If you’re interested, my conversation rules are: 
1. Make it simple, but smart.
2. Don’t cry, but don’t be afraid to show emotions.
3. There’s always room for questions and more questions.
4. Re-adress and re-affirm as often as they’d like.
4. You’re the parent. Don’t forget that.

It seems, once we take away the idea that kids aren’t capable of conversations, we kind of give them more agency over their feelings and their place in a transition. Any tips of your own?

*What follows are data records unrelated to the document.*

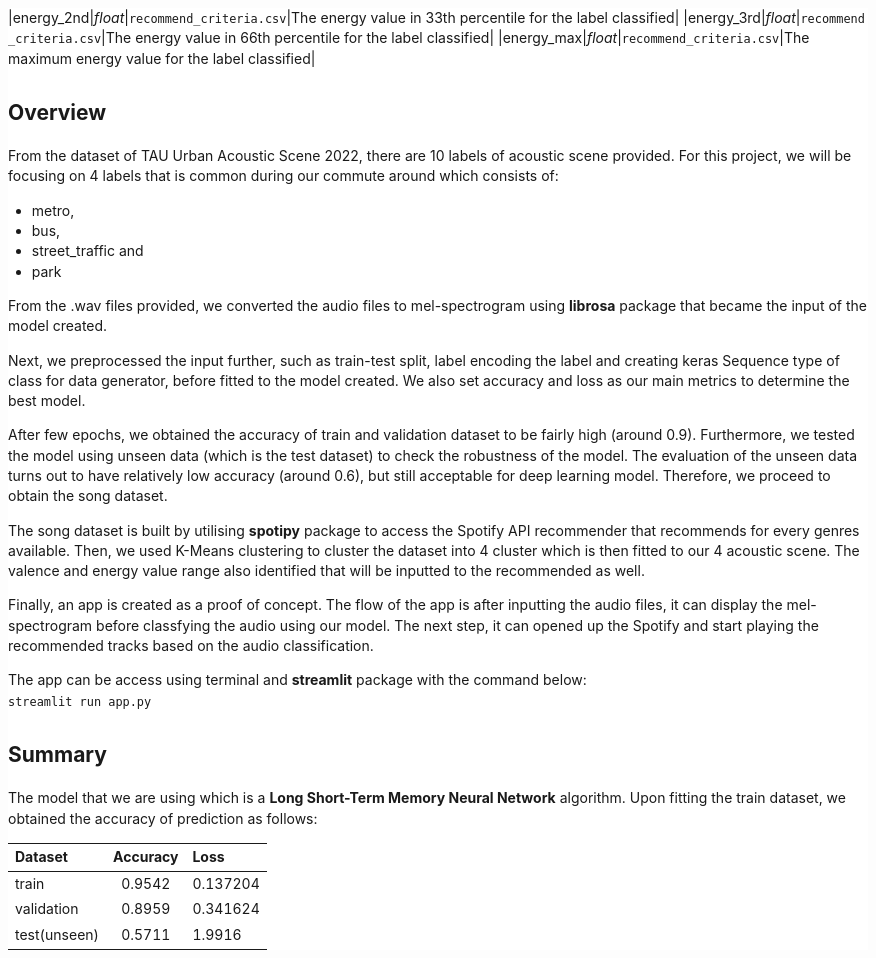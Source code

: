 |energy_2nd|*float*|`recommend_criteria.csv`|The energy value in 33th percentile for the label classified|
|energy_3rd|*float*|`recommend_criteria.csv`|The energy value in 66th percentile for the label classified|
|energy_max|*float*|`recommend_criteria.csv`|The maximum energy value for the label classified|

## Overview
From the dataset of TAU Urban Acoustic Scene 2022, there are 10 labels of acoustic scene provided. For this project, we will be focusing on 4 labels that is common during our commute around which consists of: 
- metro, 
- bus, 
- street_traffic and
- park 

From the .wav files provided, we converted the audio files to mel-spectrogram using **librosa** package that became the input of the model created.

Next, we preprocessed the input further, such as train-test split, label encoding the label and creating keras Sequence type of class for data generator, before fitted to the model created. We also set accuracy and loss as our main metrics to determine the best model.

After few epochs, we obtained the accuracy of train and validation dataset to be fairly high (around 0.9). Furthermore, we tested the model using unseen data (which is the test dataset) to check the robustness of the model. The evaluation of the unseen data turns out to have  relatively low accuracy (around 0.6), but still acceptable for deep learning model. Therefore, we proceed to obtain the song dataset.

The song dataset is built by utilising **spotipy** package to access the Spotify API recommender that recommends for every genres available. Then, we used K-Means clustering to cluster the dataset into 4 cluster which is then fitted to our 4 acoustic scene. The valence and energy value range also identified that will be inputted to the recommended as well.

Finally, an app is created as a proof of concept. The flow of the app is after inputting the audio files, it can display the mel-spectrogram before classfying the audio using our model. The next step, it can opened up the Spotify and start playing the recommended tracks based on the audio classification. 

The app can be access using terminal and **streamlit** package with the command below:  
`streamlit run app.py`

## Summary
The model that we are using which is a **Long Short-Term Memory Neural Network** algorithm. Upon fitting the train dataset, we obtained the accuracy of prediction as follows:  
  

|Dataset|Accuracy|Loss|
|:---|:---:|:---|
|train|0.9542|0.137204|
|validation|0.8959|0.341624|
|test(unseen)|0.5711|1.9916|
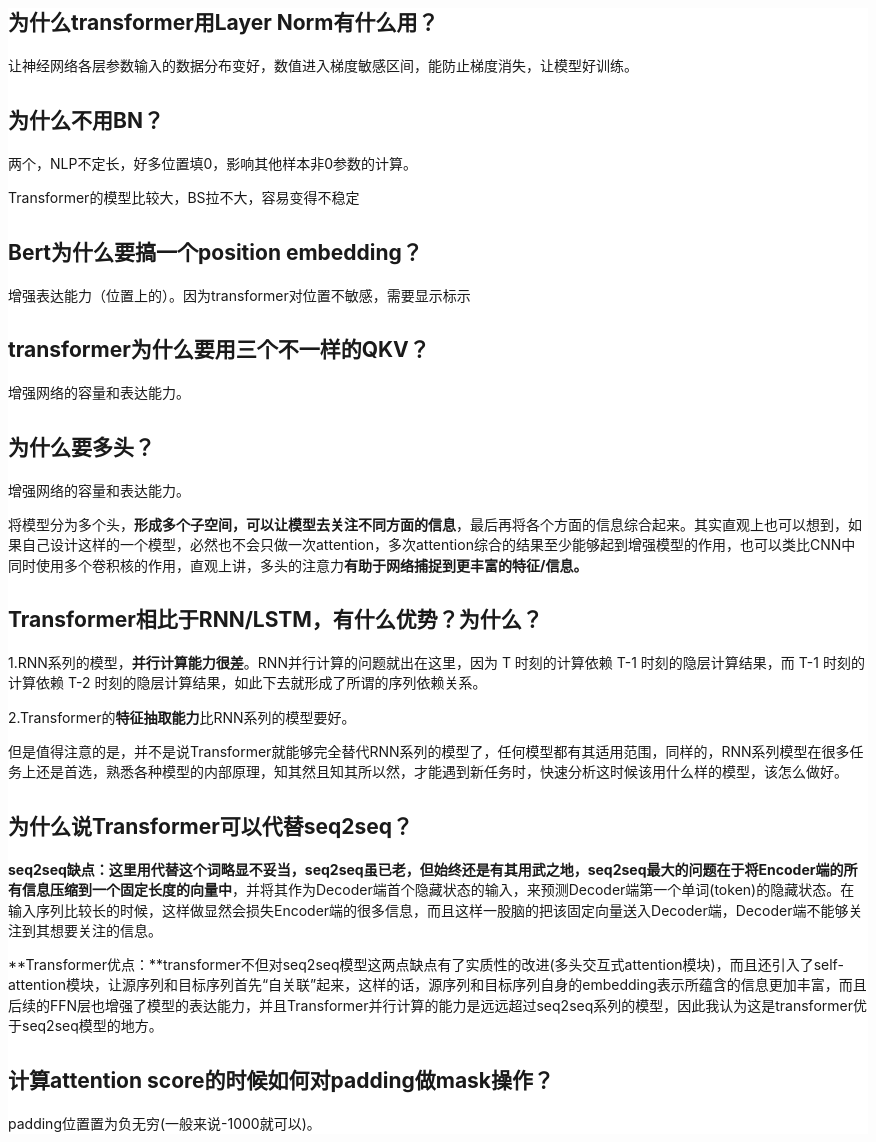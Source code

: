 

## 为什么transformer用Layer Norm有什么用？

让神经网络各层参数输入的数据分布变好，数值进入梯度敏感区间，能防止梯度消失，让模型好训练。



## 为什么不用BN？

两个，NLP不定长，好多位置填0，影响其他样本非0参数的计算。

Transformer的模型比较大，BS拉不大，容易变得不稳定



## Bert为什么要搞一个position embedding？

增强表达能力（位置上的）。因为transformer对位置不敏感，需要显示标示



## transformer为什么要用三个不一样的QKV？

增强网络的容量和表达能力。



## 为什么要多头？

增强网络的容量和表达能力。

将模型分为多个头，**形成多个子空间，可以让模型去关注不同方面的信息**，最后再将各个方面的信息综合起来。其实直观上也可以想到，如果自己设计这样的一个模型，必然也不会只做一次attention，多次attention综合的结果至少能够起到增强模型的作用，也可以类比CNN中同时使用多个卷积核的作用，直观上讲，多头的注意力**有助于网络捕捉到更丰富的特征/信息。**

## Transformer相比于RNN/LSTM，有什么优势？为什么？

1.RNN系列的模型，**并行计算能力很差**。RNN并行计算的问题就出在这里，因为 T 时刻的计算依赖 T-1 时刻的隐层计算结果，而 T-1 时刻的计算依赖 T-2 时刻的隐层计算结果，如此下去就形成了所谓的序列依赖关系。

2.Transformer的**特征抽取能力**比RNN系列的模型要好。

但是值得注意的是，并不是说Transformer就能够完全替代RNN系列的模型了，任何模型都有其适用范围，同样的，RNN系列模型在很多任务上还是首选，熟悉各种模型的内部原理，知其然且知其所以然，才能遇到新任务时，快速分析这时候该用什么样的模型，该怎么做好。

## 为什么说Transformer可以代替seq2seq？

**seq2seq缺点：**这里用代替这个词略显不妥当，seq2seq虽已老，但始终还是有其用武之地，seq2seq最大的问题在于**将Encoder端的所有信息压缩到一个固定长度的向量中**，并将其作为Decoder端首个隐藏状态的输入，来预测Decoder端第一个单词(token)的隐藏状态。在输入序列比较长的时候，这样做显然会损失Encoder端的很多信息，而且这样一股脑的把该固定向量送入Decoder端，Decoder端不能够关注到其想要关注的信息。

**Transformer优点：**transformer不但对seq2seq模型这两点缺点有了实质性的改进(多头交互式attention模块)，而且还引入了self-attention模块，让源序列和目标序列首先“自关联”起来，这样的话，源序列和目标序列自身的embedding表示所蕴含的信息更加丰富，而且后续的FFN层也增强了模型的表达能力，并且Transformer并行计算的能力是远远超过seq2seq系列的模型，因此我认为这是transformer优于seq2seq模型的地方。



## 计算attention score的时候如何对padding做mask操作？

padding位置置为负无穷(一般来说-1000就可以)。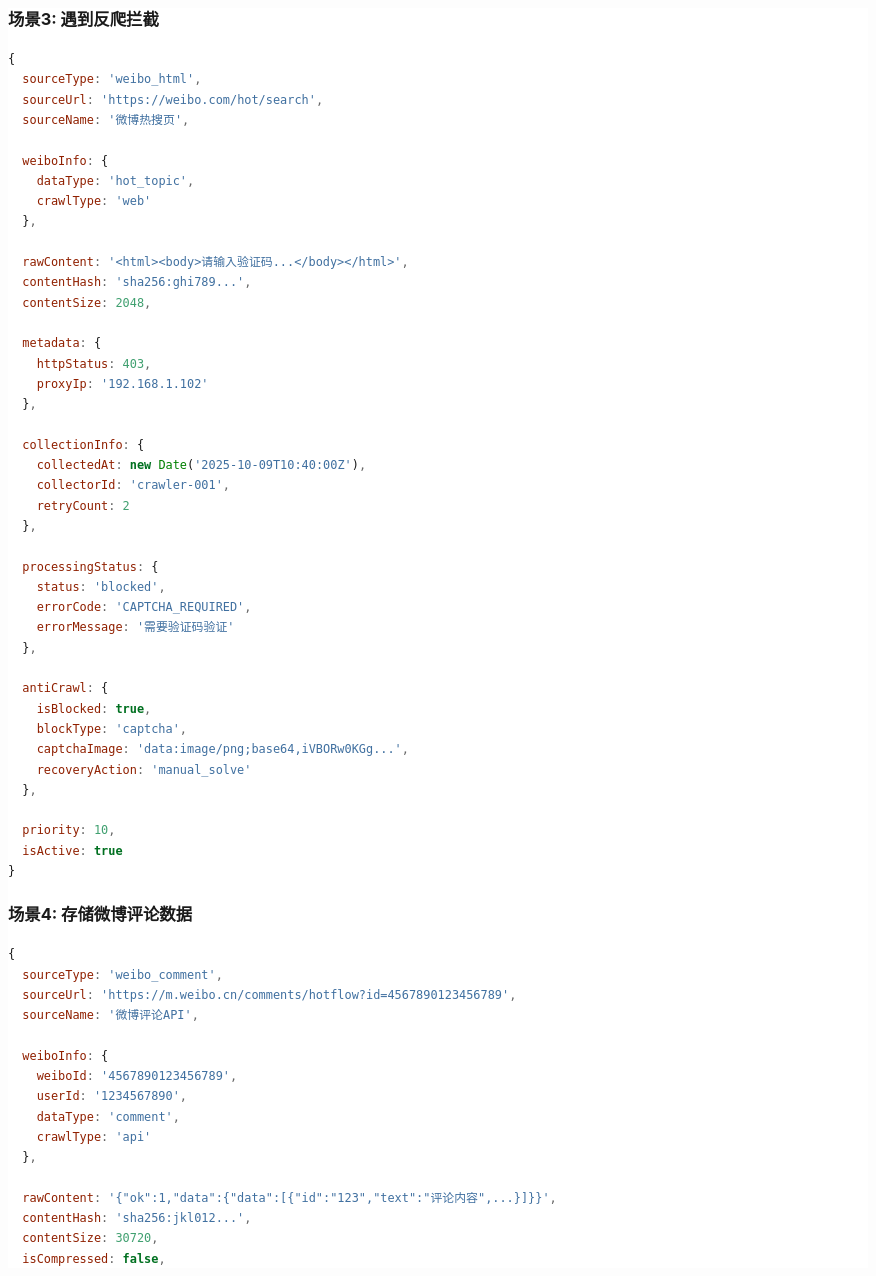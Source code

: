 ### 场景3: 遇到反爬拦截
```javascript
{
  sourceType: 'weibo_html',
  sourceUrl: 'https://weibo.com/hot/search',
  sourceName: '微博热搜页',

  weiboInfo: {
    dataType: 'hot_topic',
    crawlType: 'web'
  },

  rawContent: '<html><body>请输入验证码...</body></html>',
  contentHash: 'sha256:ghi789...',
  contentSize: 2048,

  metadata: {
    httpStatus: 403,
    proxyIp: '192.168.1.102'
  },

  collectionInfo: {
    collectedAt: new Date('2025-10-09T10:40:00Z'),
    collectorId: 'crawler-001',
    retryCount: 2
  },

  processingStatus: {
    status: 'blocked',
    errorCode: 'CAPTCHA_REQUIRED',
    errorMessage: '需要验证码验证'
  },

  antiCrawl: {
    isBlocked: true,
    blockType: 'captcha',
    captchaImage: 'data:image/png;base64,iVBORw0KGg...',
    recoveryAction: 'manual_solve'
  },

  priority: 10,
  isActive: true
}
```

### 场景4: 存储微博评论数据
```javascript
{
  sourceType: 'weibo_comment',
  sourceUrl: 'https://m.weibo.cn/comments/hotflow?id=4567890123456789',
  sourceName: '微博评论API',

  weiboInfo: {
    weiboId: '4567890123456789',
    userId: '1234567890',
    dataType: 'comment',
    crawlType: 'api'
  },

  rawContent: '{"ok":1,"data":{"data":[{"id":"123","text":"评论内容",...}]}}',
  contentHash: 'sha256:jkl012...',
  contentSize: 30720,
  isCompressed: false,
```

0 thoughts on “Some Tips: Taking On Transitions With Kids

  • Reply Sabena Mendivil April 25, 2018 at 1:15 pm

    Why wouldn't I cry when showing my emotion? Talking about just shedding a tear? Just asking as I'm open to these emotions and physical expressions of sadness with my 2 when absolutely necessary. Just asking as I'm not sure if this is right or wrong in others eyes but mine 😢

  • Reply LaTonya Yvette April 25, 2018 at 5:29 pm

    Hi Sabena!

    I cry a lot, so I totally understand your concern! but I personally feel that crying in a time I need to be a parent (the stable, and open one), obstructs my children's ability to cry if they need to to me. I truly believe in giving people "space" to show their emotions. So while I am not opposed to showing emotions (its good for kids to know there are various levels of feelings), crying at a time when children may need to cry, feels like it enter's their safe space and time to, if they felt they could in front of you. The good thing: kids are reslient, and every parent has their own way. I do not think there is a wrong or right way in anything. Just some ways I like to approach conversations..

    xo

  • Reply Kayla Wade April 26, 2018 at 1:37 pm

    Reply to Sabena,

    I agree that at times it's perfectly fine to cry on front of kids, but to do so during a time when they may be feeling vulnerable and when they need you to be the strong and steady one may not be the best time. Crying in front of your kids at these times puts your emotions on them and they may feel responsible to make you happy. Of course, that may not be true at every time and there are different types of tears, you know, so that's when you use your mom intuition, cause you know you and your kids best. But those are just my thoughts. 🙂

  • Reply LaTonya Yvette April 26, 2018 at 4:42 pm

    Thank you for sharing, Kayla!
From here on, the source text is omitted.